■ Directions
Every line of the material must be copied exactly, from the first to the last.

══ Data records

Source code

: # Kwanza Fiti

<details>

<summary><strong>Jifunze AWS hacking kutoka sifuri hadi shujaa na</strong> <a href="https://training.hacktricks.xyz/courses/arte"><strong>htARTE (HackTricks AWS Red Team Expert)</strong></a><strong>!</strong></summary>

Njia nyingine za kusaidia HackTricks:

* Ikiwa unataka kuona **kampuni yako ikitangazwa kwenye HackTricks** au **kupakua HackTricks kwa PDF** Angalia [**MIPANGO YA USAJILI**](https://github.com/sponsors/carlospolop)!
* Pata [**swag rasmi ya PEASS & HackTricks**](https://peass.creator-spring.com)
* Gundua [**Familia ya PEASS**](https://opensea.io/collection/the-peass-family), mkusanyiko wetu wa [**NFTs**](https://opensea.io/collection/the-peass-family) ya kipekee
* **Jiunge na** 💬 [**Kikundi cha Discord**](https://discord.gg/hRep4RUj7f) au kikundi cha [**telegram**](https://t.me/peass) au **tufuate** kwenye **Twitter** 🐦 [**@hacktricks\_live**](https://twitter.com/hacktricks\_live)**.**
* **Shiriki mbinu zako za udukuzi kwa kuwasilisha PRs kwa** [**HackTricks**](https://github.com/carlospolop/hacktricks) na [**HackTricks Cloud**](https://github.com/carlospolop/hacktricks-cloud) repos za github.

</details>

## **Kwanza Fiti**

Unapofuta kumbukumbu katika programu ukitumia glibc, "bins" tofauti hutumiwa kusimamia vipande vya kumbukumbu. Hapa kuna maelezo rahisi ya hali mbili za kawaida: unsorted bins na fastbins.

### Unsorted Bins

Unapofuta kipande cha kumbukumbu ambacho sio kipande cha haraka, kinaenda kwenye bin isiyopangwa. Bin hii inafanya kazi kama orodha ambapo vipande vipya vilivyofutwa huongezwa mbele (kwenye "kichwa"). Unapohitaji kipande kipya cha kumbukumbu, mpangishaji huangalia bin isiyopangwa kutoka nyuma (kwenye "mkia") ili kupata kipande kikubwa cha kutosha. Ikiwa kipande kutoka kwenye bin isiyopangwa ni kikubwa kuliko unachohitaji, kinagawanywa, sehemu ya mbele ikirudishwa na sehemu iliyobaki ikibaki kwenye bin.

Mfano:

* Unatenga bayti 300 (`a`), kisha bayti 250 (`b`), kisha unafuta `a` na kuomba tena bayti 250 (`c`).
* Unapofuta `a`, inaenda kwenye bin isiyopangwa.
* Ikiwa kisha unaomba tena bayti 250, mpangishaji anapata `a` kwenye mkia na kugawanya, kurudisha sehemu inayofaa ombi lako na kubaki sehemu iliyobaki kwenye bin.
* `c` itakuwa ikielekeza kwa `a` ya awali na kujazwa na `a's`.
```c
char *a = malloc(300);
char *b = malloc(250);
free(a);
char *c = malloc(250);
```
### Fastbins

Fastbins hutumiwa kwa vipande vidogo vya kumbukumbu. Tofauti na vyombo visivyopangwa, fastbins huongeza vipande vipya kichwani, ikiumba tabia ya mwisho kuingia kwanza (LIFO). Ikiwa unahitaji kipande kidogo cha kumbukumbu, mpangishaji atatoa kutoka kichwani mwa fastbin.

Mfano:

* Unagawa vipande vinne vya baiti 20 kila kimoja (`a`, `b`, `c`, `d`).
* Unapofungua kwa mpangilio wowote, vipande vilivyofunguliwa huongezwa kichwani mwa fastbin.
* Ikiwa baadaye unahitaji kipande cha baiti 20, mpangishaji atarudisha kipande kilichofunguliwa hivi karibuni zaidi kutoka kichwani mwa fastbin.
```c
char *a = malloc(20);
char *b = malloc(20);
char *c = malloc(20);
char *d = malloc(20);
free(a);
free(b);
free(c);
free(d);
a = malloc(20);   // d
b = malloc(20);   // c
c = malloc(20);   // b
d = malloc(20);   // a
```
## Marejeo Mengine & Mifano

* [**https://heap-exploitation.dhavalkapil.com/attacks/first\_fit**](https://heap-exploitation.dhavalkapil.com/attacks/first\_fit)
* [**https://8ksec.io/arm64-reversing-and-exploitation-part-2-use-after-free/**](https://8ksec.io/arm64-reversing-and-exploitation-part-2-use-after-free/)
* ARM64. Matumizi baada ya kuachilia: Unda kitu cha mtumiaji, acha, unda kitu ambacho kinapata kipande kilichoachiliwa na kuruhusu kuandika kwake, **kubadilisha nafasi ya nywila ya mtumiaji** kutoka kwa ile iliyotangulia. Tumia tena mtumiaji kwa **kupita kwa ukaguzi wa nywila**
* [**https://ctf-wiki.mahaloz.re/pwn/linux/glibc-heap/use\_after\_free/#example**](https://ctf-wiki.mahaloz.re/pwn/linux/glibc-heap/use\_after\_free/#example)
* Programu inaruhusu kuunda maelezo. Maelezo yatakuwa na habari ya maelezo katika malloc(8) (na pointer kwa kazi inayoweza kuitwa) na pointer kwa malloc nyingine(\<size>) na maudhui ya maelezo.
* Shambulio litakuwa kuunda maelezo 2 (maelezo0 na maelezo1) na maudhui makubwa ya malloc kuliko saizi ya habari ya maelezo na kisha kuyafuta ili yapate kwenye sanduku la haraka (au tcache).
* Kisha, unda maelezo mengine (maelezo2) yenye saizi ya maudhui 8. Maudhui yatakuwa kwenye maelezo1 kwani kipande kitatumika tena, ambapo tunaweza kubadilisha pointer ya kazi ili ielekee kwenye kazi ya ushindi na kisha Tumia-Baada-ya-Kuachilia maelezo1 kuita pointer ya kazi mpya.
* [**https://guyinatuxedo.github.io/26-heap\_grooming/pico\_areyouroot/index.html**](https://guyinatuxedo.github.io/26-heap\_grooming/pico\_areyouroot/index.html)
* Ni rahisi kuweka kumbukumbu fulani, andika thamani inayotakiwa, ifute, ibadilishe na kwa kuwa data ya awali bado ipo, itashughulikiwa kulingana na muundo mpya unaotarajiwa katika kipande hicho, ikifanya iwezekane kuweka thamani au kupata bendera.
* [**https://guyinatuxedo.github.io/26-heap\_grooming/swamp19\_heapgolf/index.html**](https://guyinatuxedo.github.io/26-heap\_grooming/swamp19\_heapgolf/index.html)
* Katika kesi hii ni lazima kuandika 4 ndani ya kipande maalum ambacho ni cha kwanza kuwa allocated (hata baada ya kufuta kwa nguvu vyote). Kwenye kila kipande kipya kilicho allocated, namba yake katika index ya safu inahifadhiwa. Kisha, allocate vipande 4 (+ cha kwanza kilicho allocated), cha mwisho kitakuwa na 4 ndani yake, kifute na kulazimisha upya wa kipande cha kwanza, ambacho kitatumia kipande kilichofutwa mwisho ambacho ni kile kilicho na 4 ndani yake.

════

■ Written solution
Source code

: # Kwanza Fiti

<details>

<summary><strong>Jifunze AWS hacking kutoka sifuri hadi shujaa na</strong> <a href="https://training.hacktricks.xyz/courses/arte"><strong>htARTE (HackTricks AWS Red Team Expert)</strong></a><strong>!</strong></summary>

Njia nyingine za kusaidia HackTricks:

* Ikiwa unataka kuona **kampuni yako ikitangazwa kwenye HackTricks** au **kupakua HackTricks kwa PDF** Angalia [**MIPANGO YA USAJILI**](https://github.com/sponsors/carlospolop)!
* Pata [**swag rasmi ya PEASS & HackTricks**](https://peass.creator-spring.com)
* Gundua [**Familia ya PEASS**](https://opensea.io/collection/the-peass-family), mkusanyiko wetu wa [**NFTs**](https://opensea.io/collection/the-peass-family) ya kipekee
* **Jiunge na** 💬 [**Kikundi cha Discord**](https://discord.gg/hRep4RUj7f) au kikundi cha [**telegram**](https://t.me/peass) au **tufuate** kwenye **Twitter** 🐦 [**@hacktricks\_live**](https://twitter.com/hacktricks\_live)**.**
* **Shiriki mbinu zako za udukuzi kwa kuwasilisha PRs kwa** [**HackTricks**](https://github.com/carlospolop/hacktricks) na [**HackTricks Cloud**](https://github.com/carlospolop/hacktricks-cloud) repos za github.

</details>

## **Kwanza Fiti**

Unapofuta kumbukumbu katika programu ukitumia glibc, "bins" tofauti hutumiwa kusimamia vipande vya kumbukumbu. Hapa kuna maelezo rahisi ya hali mbili za kawaida: unsorted bins na fastbins.

### Unsorted Bins

Unapofuta kipande cha kumbukumbu ambacho sio kipande cha haraka, kinaenda kwenye bin isiyopangwa. Bin hii inafanya kazi kama orodha ambapo vipande vipya vilivyofutwa huongezwa mbele (kwenye "kichwa"). Unapohitaji kipande kipya cha kumbukumbu, mpangishaji huangalia bin isiyopangwa kutoka nyuma (kwenye "mkia") ili kupata kipande kikubwa cha kutosha. Ikiwa kipande kutoka kwenye bin isiyopangwa ni kikubwa kuliko unachohitaji, kinagawanywa, sehemu ya mbele ikirudishwa na sehemu iliyobaki ikibaki kwenye bin.

Mfano:

* Unatenga bayti 300 (`a`), kisha bayti 250 (`b`), kisha unafuta `a` na kuomba tena bayti 250 (`c`).
* Unapofuta `a`, inaenda kwenye bin isiyopangwa.
* Ikiwa kisha unaomba tena bayti 250, mpangishaji anapata `a` kwenye mkia na kugawanya, kurudisha sehemu inayofaa ombi lako na kubaki sehemu iliyobaki kwenye bin.
* `c` itakuwa ikielekeza kwa `a` ya awali na kujazwa na `a's`.
```c
char *a = malloc(300);
char *b = malloc(250);
free(a);
char *c = malloc(250);
```
### Fastbins

Fastbins hutumiwa kwa vipande vidogo vya kumbukumbu. Tofauti na vyombo visivyopangwa, fastbins huongeza vipande vipya kichwani, ikiumba tabia ya mwisho kuingia kwanza (LIFO). Ikiwa unahitaji kipande kidogo cha kumbukumbu, mpangishaji atatoa kutoka kichwani mwa fastbin.

Mfano:

* Unagawa vipande vinne vya baiti 20 kila kimoja (`a`, `b`, `c`, `d`).
* Unapofungua kwa mpangilio wowote, vipande vilivyofunguliwa huongezwa kichwani mwa fastbin.
* Ikiwa baadaye unahitaji kipande cha baiti 20, mpangishaji atarudisha kipande kilichofunguliwa hivi karibuni zaidi kutoka kichwani mwa fastbin.
```c
char *a = malloc(20);
char *b = malloc(20);
char *c = malloc(20);
char *d = malloc(20);
free(a);
free(b);
free(c);
free(d);
a = malloc(20);   // d
b = malloc(20);   // c
c = malloc(20);   // b
d = malloc(20);   // a
```
## Marejeo Mengine & Mifano

* [**https://heap-exploitation.dhavalkapil.com/attacks/first\_fit**](https://heap-exploitation.dhavalkapil.com/attacks/first\_fit)
* [**https://8ksec.io/arm64-reversing-and-exploitation-part-2-use-after-free/**](https://8ksec.io/arm64-reversing-and-exploitation-part-2-use-after-free/)
* ARM64. Matumizi baada ya kuachilia: Unda kitu cha mtumiaji, acha, unda kitu ambacho kinapata kipande kilichoachiliwa na kuruhusu kuandika kwake, **kubadilisha nafasi ya nywila ya mtumiaji** kutoka kwa ile iliyotangulia. Tumia tena mtumiaji kwa **kupita kwa ukaguzi wa nywila**
* [**https://ctf-wiki.mahaloz.re/pwn/linux/glibc-heap/use\_after\_free/#example**](https://ctf-wiki.mahaloz.re/pwn/linux/glibc-heap/use\_after\_free/#example)
* Programu inaruhusu kuunda maelezo. Maelezo yatakuwa na habari ya maelezo katika malloc(8) (na pointer kwa kazi inayoweza kuitwa) na pointer kwa malloc nyingine(\<size>) na maudhui ya maelezo.
* Shambulio litakuwa kuunda maelezo 2 (maelezo0 na maelezo1) na maudhui makubwa ya malloc kuliko saizi ya habari ya maelezo na kisha kuyafuta ili yapate kwenye sanduku la haraka (au tcache).
* Kisha, unda maelezo mengine (maelezo2) yenye saizi ya maudhui 8. Maudhui yatakuwa kwenye maelezo1 kwani kipande kitatumika tena, ambapo tunaweza kubadilisha pointer ya kazi ili ielekee kwenye kazi ya ushindi na kisha Tumia-Baada-ya-Kuachilia maelezo1 kuita pointer ya kazi mpya.
* [**https://guyinatuxedo.github.io/26-heap\_grooming/pico\_areyouroot/index.html**](https://guyinatuxedo.github.io/26-heap\_grooming/pico\_areyouroot/index.html)
* Ni rahisi kuweka kumbukumbu fulani, andika thamani inayotakiwa, ifute, ibadilishe na kwa kuwa data ya awali bado ipo, itashughulikiwa kulingana na muundo mpya unaotarajiwa katika kipande hicho, ikifanya iwezekane kuweka thamani au kupata bendera.
* [**https://guyinatuxedo.github.io/26-heap\_grooming/swamp19\_heapgolf/index.html**](https://guyinatuxedo.github.io/26-heap\_grooming/swamp19\_heapgolf/index.html)
* Katika kesi hii ni lazima kuandika 4 ndani ya kipande maalum ambacho ni cha kwanza kuwa allocated (hata baada ya kufuta kwa nguvu vyote). Kwenye kila kipande kipya kilicho allocated, namba yake katika index ya safu inahifadhiwa. Kisha, allocate vipande 4 (+ cha kwanza kilicho allocated), cha mwisho kitakuwa na 4 ndani yake, kifute na kulazimisha upya wa kipande cha kwanza, ambacho kitatumia kipande kilichofutwa mwisho ambacho ni kile kilicho na 4 ndani yake.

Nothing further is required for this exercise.